Terming the outlook for the industrial segment as "positive", Aamal said it is well positioned in key markets, with strengthened operational capacity, targeted investments and an expanding export presence driving diversification and resilience.
Continued alignment with high growth sectors such as infrastructure and oil and gas, together with capacity enhancements and new product offerings, supports a robust pipeline of opportunities across the region and puts the division in good stead to navigate any potential challenges.
The trading and distribution segment recorded revenues of QR1.36bn and net profit of QR112.8mn, down 8.4% and 3.4% respectively on an annualised basis, primarily driven by challenged performances from Ebn Sina Medical and Aamal Medical due to changing market dynamics that affected demand.
Aamal Property segment saw both revenue and net profit continue to grow 1.7% and 1% respectively and contribute positively to the group’s overall results. This was driven by strong leasing, high occupancy and sustained cash generation across the portfolio.

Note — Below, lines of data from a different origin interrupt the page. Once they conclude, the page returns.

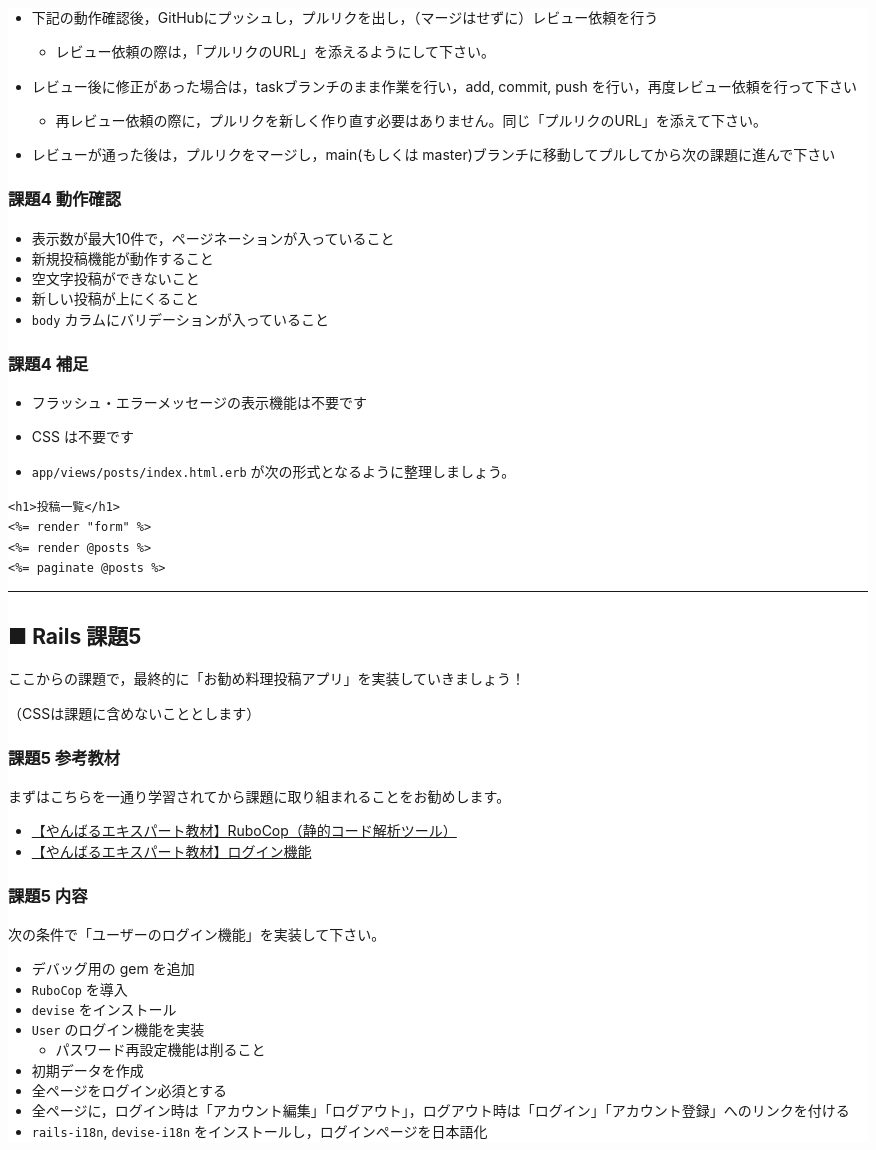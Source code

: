 - 下記の動作確認後，GitHubにプッシュし，プルリクを出し，（マージはせずに）レビュー依頼を行う
  - レビュー依頼の際は，「プルリクのURL」を添えるようにして下さい。

- レビュー後に修正があった場合は，taskブランチのまま作業を行い，add, commit, push を行い，再度レビュー依頼を行って下さい
  - 再レビュー依頼の際に，プルリクを新しく作り直す必要はありません。同じ「プルリクのURL」を添えて下さい。

- レビューが通った後は，プルリクをマージし，main(もしくは master)ブランチに移動してプルしてから次の課題に進んで下さい

### 課題4 動作確認

- 表示数が最大10件で，ページネーションが入っていること
- 新規投稿機能が動作すること
- 空文字投稿ができないこと
- 新しい投稿が上にくること
- `body` カラムにバリデーションが入っていること

### 課題4 補足

- フラッシュ・エラーメッセージの表示機能は不要です

- CSS は不要です

- `app/views/posts/index.html.erb` が次の形式となるように整理しましょう。

```erb
<h1>投稿一覧</h1>
<%= render "form" %>
<%= render @posts %>
<%= paginate @posts %>
```

---

## ■ Rails 課題5

ここからの課題で，最終的に「お勧め料理投稿アプリ」を実装していきましょう！

（CSSは課題に含めないこととします）

### 課題5 参考教材

まずはこちらを一通り学習されてから課題に取り組まれることをお勧めします。

- [【やんばるエキスパート教材】RuboCop（静的コード解析ツール）](https://www.yanbaru-code.com/texts/339)
- [【やんばるエキスパート教材】ログイン機能](https://www.yanbaru-code.com/texts/219)

### 課題5 内容

次の条件で「ユーザーのログイン機能」を実装して下さい。

- デバッグ用の gem を追加
- `RuboCop` を導入
- `devise` をインストール
- `User` のログイン機能を実装
  - パスワード再設定機能は削ること
- 初期データを作成
- 全ページをログイン必須とする
- 全ページに，ログイン時は「アカウント編集」「ログアウト」，ログアウト時は「ログイン」「アカウント登録」へのリンクを付ける
- `rails-i18n`, `devise-i18n` をインストールし，ログインページを日本語化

In particular, City Center Doha continued to benefit from its recent 4,000 sqm expansion and targeted initiatives to enhance the mall’s appeal to shoppers and retailers, with a refreshed tenant mix and an improved F&B offering supporting footfall and leasing momentum.
Managed services segment was a strong performer in 2025 recording a 5% increase in revenue and 4.2% in net profit year-on-year with all business units achieving solid results.
Rashid bin Ali al-Mansoori, chief executive officer of Aamal said 2025 was a year of focused execution, strategic portfolio optimisation, and disciplined growth for Aamal across its four sectors.
"Looking ahead to 2026, supported by Qatar’s continued economic development and infrastructure project momentum, we will remain focused on operational efficiency, selective expansion, and value-accretive opportunities across our four sectors, ensuring Aamal is well positioned to deliver sustainable growth and long-term shareholder value," according to him.